Rendered images with source text:
* * * * * * *
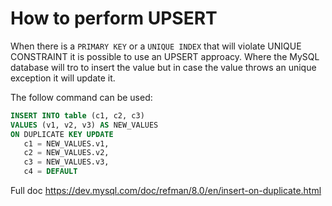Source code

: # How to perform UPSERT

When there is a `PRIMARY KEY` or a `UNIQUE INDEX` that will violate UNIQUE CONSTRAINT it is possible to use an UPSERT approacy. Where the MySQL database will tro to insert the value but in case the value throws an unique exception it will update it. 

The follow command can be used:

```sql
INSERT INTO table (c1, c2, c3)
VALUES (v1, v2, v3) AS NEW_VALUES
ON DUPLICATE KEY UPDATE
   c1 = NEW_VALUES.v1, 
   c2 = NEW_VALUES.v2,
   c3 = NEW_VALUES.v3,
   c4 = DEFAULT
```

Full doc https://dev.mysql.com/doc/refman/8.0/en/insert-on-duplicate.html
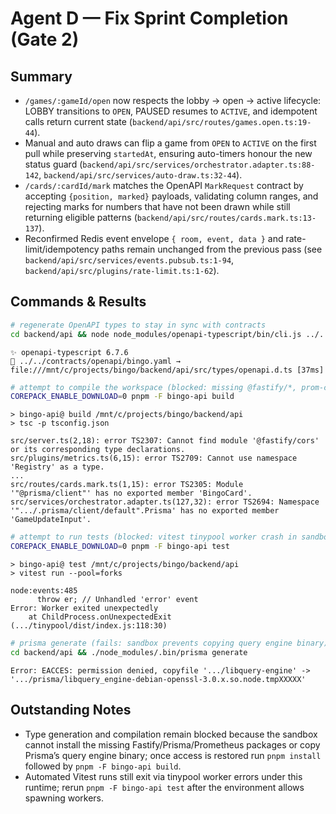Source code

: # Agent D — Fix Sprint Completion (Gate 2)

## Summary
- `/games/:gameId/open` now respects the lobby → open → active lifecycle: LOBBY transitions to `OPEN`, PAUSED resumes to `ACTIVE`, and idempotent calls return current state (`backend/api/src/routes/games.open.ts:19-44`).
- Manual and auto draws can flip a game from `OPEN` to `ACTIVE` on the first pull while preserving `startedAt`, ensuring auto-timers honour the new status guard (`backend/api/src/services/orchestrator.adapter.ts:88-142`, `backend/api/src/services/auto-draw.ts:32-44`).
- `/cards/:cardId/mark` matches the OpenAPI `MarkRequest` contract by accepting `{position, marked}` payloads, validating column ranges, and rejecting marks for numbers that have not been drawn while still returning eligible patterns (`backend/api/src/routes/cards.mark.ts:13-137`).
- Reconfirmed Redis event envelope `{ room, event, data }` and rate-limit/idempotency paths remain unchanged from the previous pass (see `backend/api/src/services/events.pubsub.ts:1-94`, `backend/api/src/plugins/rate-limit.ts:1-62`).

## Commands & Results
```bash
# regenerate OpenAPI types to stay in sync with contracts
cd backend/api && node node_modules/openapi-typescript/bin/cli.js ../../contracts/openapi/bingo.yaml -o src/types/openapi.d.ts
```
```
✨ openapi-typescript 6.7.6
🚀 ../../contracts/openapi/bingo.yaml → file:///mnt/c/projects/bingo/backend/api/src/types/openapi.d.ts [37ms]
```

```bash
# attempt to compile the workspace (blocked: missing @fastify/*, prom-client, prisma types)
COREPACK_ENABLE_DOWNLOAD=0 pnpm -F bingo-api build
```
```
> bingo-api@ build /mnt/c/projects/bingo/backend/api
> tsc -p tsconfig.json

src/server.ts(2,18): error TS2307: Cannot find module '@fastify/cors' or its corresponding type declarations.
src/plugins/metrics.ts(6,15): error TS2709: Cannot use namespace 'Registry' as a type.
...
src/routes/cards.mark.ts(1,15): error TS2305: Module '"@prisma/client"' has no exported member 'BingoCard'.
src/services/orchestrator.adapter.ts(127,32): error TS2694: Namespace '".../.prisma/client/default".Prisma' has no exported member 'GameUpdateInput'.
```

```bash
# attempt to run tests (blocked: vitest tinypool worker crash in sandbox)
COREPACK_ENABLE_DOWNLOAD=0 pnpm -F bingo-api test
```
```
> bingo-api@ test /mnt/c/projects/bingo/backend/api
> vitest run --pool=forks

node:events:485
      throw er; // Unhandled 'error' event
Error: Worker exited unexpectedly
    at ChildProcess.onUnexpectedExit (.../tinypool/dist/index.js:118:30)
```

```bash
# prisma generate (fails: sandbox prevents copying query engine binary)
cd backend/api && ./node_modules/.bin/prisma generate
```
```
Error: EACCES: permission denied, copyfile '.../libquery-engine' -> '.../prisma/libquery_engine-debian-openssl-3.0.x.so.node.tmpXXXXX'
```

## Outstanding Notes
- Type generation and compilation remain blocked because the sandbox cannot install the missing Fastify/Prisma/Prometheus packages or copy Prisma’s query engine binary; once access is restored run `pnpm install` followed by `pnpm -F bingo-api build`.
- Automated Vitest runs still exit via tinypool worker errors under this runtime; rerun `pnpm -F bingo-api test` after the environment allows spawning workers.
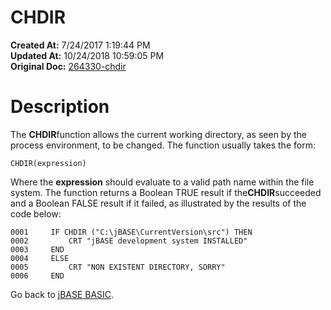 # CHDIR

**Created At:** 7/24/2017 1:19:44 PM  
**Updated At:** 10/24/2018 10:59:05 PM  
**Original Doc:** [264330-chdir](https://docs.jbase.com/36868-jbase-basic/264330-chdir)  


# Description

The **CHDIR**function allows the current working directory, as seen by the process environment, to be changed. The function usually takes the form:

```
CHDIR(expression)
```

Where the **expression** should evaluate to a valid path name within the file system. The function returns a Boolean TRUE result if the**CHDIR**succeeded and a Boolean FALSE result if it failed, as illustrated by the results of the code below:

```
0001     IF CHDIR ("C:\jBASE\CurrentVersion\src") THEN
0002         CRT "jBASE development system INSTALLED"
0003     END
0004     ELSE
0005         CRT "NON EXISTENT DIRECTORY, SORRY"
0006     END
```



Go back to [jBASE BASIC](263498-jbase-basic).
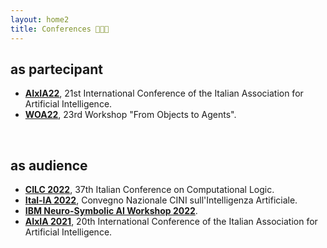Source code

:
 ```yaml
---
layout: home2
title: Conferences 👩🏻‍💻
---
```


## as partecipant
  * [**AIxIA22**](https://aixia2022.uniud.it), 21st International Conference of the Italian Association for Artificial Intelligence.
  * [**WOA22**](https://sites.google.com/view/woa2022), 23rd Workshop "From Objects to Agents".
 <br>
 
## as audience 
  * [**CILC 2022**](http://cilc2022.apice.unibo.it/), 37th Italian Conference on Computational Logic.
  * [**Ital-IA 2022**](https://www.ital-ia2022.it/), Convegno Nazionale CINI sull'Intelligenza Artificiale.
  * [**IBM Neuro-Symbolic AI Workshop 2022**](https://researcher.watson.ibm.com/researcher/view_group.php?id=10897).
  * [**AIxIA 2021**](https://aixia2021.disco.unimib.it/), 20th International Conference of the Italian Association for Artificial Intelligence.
* * * * * * *
### WORK REQUIRED
From the entries above, list each line with "Association" in it.

### YOUR SOLUTION
  * [**AIxIA22**](https://aixia2022.uniud.it), 21st International Conference of the Italian Association for Artificial Intelligence.
  * [**AIxIA 2021**](https://aixia2021.disco.unimib.it/), 20th International Conference of the Italian Association for Artificial Intelligence.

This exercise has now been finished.